* **Action item**
Could you say how many lines in the entries contain the string "title"? Give only that number.

* **Given data**

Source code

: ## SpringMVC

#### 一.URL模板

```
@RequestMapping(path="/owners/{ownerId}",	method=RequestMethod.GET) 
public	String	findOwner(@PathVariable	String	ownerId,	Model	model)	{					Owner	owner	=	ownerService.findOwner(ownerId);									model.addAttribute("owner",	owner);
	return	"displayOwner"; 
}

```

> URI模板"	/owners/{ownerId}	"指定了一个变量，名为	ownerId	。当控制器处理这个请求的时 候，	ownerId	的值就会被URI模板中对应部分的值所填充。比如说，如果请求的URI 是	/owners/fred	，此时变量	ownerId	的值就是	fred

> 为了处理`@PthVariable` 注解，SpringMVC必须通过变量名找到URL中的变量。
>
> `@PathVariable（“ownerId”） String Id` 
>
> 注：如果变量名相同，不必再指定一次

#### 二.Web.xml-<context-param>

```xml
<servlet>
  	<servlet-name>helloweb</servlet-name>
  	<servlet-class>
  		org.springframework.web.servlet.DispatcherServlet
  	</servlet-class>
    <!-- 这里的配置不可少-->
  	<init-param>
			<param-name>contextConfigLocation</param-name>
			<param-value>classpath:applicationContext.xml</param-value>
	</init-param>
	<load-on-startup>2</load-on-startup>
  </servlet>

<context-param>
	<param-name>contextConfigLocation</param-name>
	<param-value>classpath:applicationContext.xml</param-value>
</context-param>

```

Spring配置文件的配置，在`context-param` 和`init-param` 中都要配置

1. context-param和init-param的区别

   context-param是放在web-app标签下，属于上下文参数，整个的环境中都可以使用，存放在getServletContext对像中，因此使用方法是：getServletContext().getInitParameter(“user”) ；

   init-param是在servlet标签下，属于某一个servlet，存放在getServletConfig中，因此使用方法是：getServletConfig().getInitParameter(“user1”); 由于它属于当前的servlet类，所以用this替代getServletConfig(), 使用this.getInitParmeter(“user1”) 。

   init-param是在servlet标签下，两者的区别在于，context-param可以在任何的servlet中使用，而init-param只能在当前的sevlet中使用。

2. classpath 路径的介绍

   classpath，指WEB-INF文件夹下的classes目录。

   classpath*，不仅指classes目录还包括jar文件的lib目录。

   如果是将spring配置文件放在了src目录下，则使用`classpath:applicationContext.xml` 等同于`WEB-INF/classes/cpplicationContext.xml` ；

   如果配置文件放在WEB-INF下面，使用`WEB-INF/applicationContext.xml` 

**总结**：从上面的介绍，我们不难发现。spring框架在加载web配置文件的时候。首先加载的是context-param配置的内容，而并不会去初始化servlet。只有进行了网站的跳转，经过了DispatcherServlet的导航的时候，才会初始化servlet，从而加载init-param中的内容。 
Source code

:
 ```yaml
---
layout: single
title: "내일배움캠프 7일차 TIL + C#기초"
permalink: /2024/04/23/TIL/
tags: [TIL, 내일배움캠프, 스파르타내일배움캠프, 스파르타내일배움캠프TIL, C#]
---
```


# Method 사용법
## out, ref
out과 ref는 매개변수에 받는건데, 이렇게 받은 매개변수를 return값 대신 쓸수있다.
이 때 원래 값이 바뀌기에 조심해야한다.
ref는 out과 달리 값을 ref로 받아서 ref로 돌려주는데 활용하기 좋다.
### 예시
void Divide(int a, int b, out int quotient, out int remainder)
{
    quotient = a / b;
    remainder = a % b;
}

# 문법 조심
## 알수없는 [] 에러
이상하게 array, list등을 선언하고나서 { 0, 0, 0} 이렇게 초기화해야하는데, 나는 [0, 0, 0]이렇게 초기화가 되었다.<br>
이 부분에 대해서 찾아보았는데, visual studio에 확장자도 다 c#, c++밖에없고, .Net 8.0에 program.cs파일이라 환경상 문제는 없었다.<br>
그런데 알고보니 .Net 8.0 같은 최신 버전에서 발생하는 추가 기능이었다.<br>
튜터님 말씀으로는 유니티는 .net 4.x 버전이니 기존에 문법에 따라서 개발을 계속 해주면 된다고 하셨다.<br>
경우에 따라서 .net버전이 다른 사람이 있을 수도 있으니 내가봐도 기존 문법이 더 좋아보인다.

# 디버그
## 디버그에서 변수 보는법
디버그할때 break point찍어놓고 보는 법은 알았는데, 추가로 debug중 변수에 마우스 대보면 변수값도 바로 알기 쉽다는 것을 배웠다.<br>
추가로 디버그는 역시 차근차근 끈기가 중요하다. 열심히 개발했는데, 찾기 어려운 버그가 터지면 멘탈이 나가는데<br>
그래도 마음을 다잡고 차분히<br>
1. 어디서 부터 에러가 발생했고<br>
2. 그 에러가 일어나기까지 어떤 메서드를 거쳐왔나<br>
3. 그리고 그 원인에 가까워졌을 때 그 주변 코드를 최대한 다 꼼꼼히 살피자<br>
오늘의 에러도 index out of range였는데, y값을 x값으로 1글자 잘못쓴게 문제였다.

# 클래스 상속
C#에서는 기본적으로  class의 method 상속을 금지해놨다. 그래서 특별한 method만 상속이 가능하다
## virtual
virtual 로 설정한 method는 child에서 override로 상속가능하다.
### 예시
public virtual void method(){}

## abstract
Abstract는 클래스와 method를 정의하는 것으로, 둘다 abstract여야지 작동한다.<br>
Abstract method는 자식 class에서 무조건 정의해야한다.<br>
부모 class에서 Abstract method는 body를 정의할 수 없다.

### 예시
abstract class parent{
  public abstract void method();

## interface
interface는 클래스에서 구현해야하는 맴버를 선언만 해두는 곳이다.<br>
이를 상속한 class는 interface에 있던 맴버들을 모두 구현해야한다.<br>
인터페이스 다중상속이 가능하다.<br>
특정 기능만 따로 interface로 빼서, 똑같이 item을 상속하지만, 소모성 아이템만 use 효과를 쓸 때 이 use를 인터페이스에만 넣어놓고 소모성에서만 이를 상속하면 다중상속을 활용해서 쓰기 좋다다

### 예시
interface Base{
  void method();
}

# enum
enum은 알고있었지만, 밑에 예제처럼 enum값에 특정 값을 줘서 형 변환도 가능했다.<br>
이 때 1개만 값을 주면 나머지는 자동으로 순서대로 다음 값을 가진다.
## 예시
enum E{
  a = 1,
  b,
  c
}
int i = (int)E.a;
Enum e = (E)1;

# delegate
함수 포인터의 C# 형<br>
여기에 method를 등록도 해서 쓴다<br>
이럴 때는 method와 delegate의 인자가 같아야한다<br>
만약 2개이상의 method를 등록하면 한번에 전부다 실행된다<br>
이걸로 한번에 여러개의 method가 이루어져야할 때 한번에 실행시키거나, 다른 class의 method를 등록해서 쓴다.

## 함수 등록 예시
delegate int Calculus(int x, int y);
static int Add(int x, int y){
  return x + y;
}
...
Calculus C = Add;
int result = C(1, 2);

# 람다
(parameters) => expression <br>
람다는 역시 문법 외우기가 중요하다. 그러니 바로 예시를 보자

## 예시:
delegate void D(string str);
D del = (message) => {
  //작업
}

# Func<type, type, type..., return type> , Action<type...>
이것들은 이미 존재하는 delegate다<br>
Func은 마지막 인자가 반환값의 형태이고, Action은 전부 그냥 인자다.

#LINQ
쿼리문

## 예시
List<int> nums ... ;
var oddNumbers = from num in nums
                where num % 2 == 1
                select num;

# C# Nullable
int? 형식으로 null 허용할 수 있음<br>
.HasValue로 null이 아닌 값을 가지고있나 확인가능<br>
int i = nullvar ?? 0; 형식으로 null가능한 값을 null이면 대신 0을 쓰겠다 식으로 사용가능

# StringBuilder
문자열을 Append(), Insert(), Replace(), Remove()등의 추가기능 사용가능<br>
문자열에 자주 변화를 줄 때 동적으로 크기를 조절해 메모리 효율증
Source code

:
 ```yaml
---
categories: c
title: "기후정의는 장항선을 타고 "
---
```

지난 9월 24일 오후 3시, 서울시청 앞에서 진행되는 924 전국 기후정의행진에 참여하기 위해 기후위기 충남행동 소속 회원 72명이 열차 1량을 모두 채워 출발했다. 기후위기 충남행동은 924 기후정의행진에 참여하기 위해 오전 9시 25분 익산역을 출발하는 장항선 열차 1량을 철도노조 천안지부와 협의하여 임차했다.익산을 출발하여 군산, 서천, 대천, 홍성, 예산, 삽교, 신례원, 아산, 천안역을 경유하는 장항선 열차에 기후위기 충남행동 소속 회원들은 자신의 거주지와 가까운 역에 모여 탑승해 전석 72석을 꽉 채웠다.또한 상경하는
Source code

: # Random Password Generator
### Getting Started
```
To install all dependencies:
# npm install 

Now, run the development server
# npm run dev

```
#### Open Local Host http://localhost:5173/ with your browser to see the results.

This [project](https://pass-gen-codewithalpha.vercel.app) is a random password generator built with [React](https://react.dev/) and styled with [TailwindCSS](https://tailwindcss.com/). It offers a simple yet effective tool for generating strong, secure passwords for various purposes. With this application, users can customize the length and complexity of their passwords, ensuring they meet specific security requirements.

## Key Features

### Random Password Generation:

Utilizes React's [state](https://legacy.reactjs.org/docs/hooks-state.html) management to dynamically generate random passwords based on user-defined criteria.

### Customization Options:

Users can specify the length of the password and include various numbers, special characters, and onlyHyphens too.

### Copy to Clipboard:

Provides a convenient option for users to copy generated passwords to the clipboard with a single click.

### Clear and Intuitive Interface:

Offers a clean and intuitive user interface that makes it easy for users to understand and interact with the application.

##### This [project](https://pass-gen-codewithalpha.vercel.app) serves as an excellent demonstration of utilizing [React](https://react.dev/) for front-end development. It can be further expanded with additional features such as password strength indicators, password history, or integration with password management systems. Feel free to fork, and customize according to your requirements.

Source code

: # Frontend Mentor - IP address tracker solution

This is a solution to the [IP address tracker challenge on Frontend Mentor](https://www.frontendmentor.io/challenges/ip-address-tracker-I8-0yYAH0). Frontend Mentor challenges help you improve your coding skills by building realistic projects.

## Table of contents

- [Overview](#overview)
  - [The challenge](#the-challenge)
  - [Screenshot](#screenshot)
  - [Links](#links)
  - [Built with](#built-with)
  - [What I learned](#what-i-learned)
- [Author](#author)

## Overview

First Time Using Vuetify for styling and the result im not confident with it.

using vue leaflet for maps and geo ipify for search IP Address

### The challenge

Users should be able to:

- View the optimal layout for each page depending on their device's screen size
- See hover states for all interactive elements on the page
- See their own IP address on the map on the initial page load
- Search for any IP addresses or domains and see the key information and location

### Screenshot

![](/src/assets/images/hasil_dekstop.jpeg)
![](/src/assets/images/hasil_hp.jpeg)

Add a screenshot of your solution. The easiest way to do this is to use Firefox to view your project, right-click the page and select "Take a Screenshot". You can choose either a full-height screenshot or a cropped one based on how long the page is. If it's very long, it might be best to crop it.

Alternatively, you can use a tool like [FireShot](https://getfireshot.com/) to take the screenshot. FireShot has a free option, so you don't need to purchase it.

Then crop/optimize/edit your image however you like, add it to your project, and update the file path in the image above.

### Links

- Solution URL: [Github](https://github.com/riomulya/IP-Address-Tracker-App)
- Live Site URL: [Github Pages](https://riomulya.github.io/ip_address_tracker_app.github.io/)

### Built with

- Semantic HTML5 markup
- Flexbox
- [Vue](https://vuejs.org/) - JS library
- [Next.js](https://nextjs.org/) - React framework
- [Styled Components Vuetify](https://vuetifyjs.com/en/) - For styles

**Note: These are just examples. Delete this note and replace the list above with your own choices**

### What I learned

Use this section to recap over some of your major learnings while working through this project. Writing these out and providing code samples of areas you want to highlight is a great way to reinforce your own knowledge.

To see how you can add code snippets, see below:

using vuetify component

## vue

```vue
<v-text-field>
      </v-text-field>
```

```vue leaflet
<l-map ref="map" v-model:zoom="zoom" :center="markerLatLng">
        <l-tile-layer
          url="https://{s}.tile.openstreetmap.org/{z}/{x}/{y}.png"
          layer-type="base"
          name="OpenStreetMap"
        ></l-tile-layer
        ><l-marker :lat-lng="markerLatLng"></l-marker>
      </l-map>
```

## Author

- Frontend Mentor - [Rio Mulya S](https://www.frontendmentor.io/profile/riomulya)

* **Reply**
2